#### Problem description:
Copy, without any change, the lines from the one that holds "# how to install visual studio code" through the final line of the material below.

#### The data:
= = = = =

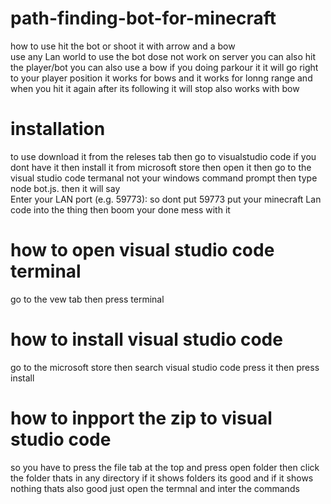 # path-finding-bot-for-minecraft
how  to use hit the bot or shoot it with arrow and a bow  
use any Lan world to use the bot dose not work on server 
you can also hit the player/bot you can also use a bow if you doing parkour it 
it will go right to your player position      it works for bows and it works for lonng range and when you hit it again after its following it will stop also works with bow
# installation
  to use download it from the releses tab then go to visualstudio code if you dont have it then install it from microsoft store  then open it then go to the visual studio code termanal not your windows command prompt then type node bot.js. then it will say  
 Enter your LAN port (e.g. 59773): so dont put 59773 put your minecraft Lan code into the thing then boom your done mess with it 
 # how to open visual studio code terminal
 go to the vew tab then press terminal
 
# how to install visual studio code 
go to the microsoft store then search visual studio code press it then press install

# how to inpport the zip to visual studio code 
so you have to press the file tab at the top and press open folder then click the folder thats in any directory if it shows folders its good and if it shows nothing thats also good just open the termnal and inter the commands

= = = = =

#### Expected answer:
# how to install visual studio code 
go to the microsoft store then search visual studio code press it then press install

# how to inpport the zip to visual studio code 
so you have to press the file tab at the top and press open folder then click the folder thats in any directory if it shows folders its good and if it shows nothing thats also good just open the termnal and inter the commands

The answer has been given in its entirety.